The outsole 104 is attached to the bottom surface of the lower cushioning element 112 and is configured to provide the ground-engaging surface 28 of the sole structure 100. In the illustrated example, the outsole 104 includes a pair of forefoot apertures 196 aligned with and having the shape of the apertures 186 of the lower cushioning element 112 and a teardrop-shaped aperture 198 having a profile corresponding to the profile of the heel aperture of the lower cushioning element 112. Thus, the bottom side 176 of the lower cushioning element 112 is exposed through the aperture 198 at the ground-engaging surface 28, of the outsole 104 and the bladder 106 is exposed through the apertures 186, 196 at the ground-engaging surface 28.

The upper 200 is attached to the sole structure 100 and includes interior surfaces that define an interior void configured to receive and secure a foot for support on the sole structure 100. The upper 200 may be formed from one or more materials that are stitched or adhesively bonded together to form the interior void. Suitable materials of the upper may include, but are not limited to, mesh, textiles, foam, leather, and synthetic leather. The materials may be selected and located to impart properties of durability, air-permeability, wear-resistance, flexibility, and comfort.

With particular reference to FIGS. 14-26, an article of footwear 10a is provided and includes a sole structure 100a and the upper 200 attached to the sole structure 100a. In view of the substantial similarity in structure and function of the components associated with the article of footwear 10 with respect to the article of footwear 10a, like reference numerals are used hereinafter and in the drawings to identify like components while like reference numerals containing letter extensions are used to identify those components that have been modified.

The sole structure 100a shown in FIGS. 14-26 is substantially similar to the sole structure 100 of FIGS. 1-13, except that a midsole 102a of the sole structure 100a includes a partial-length lower cushioning element 112a that extends from a first end 170a that is spaced apart from the anterior end 18 of the sole structure 100a to a second end 172a disposed at the posterior end 20 of the sole structure 100a. For example, the first end 170a of the lower cushioning element 112a terminates on a posterior side of the MTP point PMTP of the bladder 106. Thus, as best shown in FIG. 25, the lower cushioning element 112a is disposed between the bladder 106 and the outsole 104a from the posterior end 20 to the MTP point PMTP of the bladder 106 while the bladder 106 is attached directly to the outsole 104a from the MTP point PMTP to the first end 130 of the bladder 106. Further, the outsole 104a is attached directly to the upper toe cushion 160a formed on the lower side 156 of the upper cushioning element 110 in the toe region 12T.
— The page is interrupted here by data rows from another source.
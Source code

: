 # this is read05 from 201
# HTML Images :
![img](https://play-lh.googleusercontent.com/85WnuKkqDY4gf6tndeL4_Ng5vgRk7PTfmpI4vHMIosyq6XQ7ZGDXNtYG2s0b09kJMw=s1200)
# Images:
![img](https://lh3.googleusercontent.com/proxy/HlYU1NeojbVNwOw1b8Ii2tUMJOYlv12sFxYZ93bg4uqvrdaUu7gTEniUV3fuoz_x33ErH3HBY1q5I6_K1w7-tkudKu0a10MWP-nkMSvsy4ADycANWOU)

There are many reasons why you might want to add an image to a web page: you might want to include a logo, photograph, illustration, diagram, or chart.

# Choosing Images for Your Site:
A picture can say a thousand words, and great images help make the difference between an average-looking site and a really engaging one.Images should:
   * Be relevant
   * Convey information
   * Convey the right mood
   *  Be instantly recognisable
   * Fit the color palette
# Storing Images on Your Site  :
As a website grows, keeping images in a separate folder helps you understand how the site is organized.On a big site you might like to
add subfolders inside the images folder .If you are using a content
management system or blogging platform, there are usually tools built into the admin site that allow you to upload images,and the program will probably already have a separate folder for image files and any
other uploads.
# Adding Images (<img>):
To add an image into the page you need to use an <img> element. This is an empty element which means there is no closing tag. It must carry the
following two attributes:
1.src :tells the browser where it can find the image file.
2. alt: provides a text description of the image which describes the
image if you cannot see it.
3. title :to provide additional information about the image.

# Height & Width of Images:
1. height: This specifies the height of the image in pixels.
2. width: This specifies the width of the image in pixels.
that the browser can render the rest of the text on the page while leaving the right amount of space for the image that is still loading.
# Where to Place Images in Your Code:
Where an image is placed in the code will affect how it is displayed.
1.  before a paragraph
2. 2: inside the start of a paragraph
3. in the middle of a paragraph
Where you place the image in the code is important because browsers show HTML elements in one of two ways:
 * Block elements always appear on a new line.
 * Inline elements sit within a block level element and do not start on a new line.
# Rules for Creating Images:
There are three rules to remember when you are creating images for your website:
The lower cushioning element 112a further includes an upper side 174a defining a lower pocket 182a and lower peripheral channel 184a substantially similar to the lower pocket 182 and the lower peripheral channel 184 described above, except that each of the lower pocket 182a and the lower peripheral channel 184a only interface with portions of the bladder 106 disposed in the mid-foot region 14 and the heel region 16. As with the lower cushioning element 112, the lower cushioning element 112a includes a bottom side 174a and a peripheral side surface 178a extending between the upper side 174a and the bottom side 176a. In this example, the lower cushioning element 112a includes a teardrop-shaped aperture 188a that extends through a thickness of the lower cushioning element 112a from the upper side 174a to the bottom side 176a in the heel region 16 and aligns with a corresponding aperture 198a formed in the outsole 104a.

In the example shown in FIGS. 14-26, the upper toe cushion 160a extends partially into the ball portion 12B of the forefoot region 12 and attaches directly to the outsole 104a while the first end 170a of the lower cushioning element 112a terminates in the mid-foot region 14. Thus, as best shown in FIGS. 14 and 15, a portion of the peripheral channel 192a of the chassis 108a is defined between the lower side 156 of the upper cushioning element 110a and the outsole 104a in the ball portion 12B of the sole structure 100a, while the portion of the peripheral channel 192a extending through the mid-foot region 14 and the heel region 16 is defined between the lower side 156 of the upper cushioning element 110a and the upper side 176a of the lower cushioning element 112a. In other words, the peripheral channel 192a is defined by the upper peripheral portion 168 of the upper cushioning element 110 and the outsole 104 in the forefoot region 12, and by the upper peripheral portion 168 and a lower peripheral portion 190a of the lower cushioning element 112a in the mid-foot region 14 and the heel region 16. By increasing the length of the upper toe pad 160a relative to the upper toe pad 160, and by also attaching the bladder 106 directly to the outsole 104a in the forefoot region 12, the sole structure 100a may be tuned to provide greater lateral stability in the forefoot region 12 relative to the sole structure 100 of FIGS. 1-14.

The following Clauses provide exemplary configurations for an article of footwear, a bladder for an article of footwear, or a sole structure for an article of footwear described above.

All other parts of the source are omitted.